§ TASK ITEM: Among the entries below, count the lines with "PATTERN" in them and state the total without comment.
• • • •
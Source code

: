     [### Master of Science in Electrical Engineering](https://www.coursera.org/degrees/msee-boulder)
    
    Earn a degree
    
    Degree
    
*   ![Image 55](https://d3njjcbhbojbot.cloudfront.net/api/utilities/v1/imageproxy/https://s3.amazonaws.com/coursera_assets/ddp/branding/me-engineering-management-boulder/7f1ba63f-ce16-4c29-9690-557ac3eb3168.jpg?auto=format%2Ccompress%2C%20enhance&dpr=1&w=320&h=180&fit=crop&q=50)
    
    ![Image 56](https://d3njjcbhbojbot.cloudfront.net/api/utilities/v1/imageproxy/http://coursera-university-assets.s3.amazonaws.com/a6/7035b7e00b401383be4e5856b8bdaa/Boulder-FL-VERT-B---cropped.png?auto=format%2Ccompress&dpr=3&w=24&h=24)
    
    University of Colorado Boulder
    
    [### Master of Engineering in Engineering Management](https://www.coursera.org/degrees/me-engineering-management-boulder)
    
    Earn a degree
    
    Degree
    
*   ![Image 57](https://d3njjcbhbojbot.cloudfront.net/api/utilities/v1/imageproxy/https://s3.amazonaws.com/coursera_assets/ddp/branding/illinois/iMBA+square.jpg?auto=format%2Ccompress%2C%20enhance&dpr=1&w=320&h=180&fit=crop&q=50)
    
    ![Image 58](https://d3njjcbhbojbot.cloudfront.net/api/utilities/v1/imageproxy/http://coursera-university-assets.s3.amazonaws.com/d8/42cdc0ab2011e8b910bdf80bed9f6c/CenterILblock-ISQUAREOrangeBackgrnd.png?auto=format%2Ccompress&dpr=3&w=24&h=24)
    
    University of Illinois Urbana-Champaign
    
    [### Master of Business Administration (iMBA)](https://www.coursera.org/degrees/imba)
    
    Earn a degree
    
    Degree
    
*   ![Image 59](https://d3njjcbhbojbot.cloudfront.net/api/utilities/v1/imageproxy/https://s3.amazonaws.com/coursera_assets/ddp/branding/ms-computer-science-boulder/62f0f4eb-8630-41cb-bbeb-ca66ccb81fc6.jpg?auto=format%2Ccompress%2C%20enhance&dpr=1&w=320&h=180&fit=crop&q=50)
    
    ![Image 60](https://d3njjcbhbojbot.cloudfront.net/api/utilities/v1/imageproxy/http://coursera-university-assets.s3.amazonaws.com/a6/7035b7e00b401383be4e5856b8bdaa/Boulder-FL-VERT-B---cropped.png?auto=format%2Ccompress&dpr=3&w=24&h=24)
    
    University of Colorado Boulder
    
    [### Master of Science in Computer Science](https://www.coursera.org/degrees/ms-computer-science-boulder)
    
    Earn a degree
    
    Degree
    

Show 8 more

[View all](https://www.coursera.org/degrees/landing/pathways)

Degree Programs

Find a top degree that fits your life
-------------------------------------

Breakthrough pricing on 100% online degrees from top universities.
• • • •
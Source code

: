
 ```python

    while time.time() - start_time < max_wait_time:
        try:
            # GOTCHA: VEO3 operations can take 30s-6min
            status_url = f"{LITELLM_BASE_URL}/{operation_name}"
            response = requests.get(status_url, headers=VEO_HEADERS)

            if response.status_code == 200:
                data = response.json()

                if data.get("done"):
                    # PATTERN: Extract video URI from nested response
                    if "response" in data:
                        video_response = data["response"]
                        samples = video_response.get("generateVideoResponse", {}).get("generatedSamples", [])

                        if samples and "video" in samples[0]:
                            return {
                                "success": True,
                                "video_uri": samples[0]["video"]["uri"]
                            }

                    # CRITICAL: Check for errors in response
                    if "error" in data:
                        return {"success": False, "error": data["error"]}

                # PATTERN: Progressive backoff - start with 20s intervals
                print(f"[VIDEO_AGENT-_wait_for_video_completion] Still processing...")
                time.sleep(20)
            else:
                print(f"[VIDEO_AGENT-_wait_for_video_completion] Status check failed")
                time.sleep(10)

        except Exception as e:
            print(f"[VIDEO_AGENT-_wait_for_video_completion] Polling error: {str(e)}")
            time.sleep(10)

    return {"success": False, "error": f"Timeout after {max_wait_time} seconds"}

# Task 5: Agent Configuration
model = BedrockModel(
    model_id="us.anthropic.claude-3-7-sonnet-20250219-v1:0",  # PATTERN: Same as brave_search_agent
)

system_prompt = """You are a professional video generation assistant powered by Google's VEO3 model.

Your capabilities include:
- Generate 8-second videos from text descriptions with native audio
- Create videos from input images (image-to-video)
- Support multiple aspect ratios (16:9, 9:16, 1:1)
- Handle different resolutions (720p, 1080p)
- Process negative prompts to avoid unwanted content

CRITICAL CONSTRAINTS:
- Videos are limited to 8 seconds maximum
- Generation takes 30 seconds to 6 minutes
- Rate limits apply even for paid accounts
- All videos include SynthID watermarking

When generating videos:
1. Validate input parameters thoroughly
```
• • • •
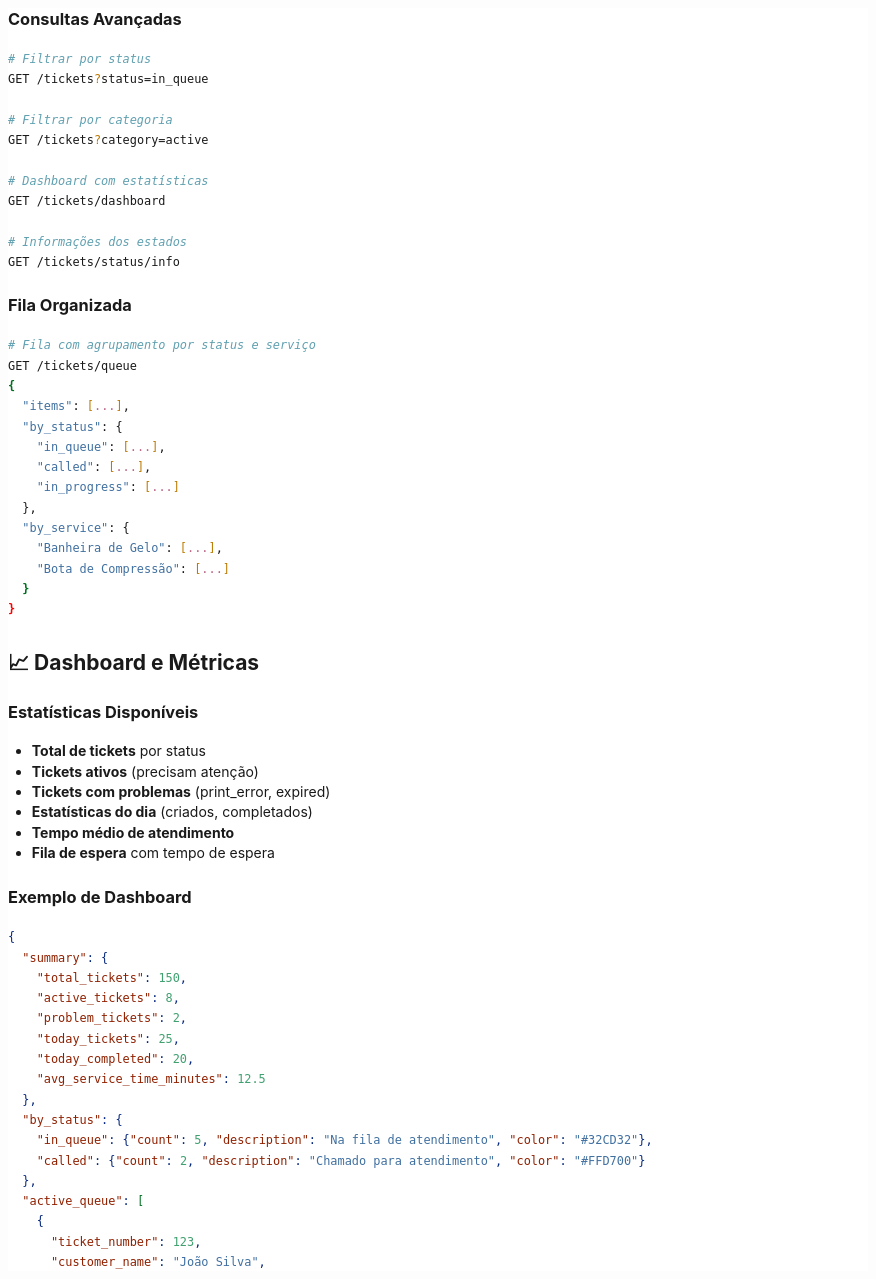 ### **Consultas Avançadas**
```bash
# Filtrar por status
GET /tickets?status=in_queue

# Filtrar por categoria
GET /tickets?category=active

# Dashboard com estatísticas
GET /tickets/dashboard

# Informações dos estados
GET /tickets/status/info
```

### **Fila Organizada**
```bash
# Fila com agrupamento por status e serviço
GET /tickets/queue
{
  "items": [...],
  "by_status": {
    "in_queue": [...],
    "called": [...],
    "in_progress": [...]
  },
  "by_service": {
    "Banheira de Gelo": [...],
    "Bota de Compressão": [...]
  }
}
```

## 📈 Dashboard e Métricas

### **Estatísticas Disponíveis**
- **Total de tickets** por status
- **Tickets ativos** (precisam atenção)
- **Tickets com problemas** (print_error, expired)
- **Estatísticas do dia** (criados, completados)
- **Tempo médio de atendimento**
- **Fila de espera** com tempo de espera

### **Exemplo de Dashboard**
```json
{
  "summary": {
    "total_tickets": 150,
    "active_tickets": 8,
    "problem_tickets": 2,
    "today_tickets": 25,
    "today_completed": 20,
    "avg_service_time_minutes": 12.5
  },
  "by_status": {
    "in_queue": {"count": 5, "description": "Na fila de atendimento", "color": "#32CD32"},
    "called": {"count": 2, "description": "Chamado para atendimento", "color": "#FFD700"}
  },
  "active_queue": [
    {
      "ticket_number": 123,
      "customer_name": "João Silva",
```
• • • •
§ RESULT OF THIS TASK: 3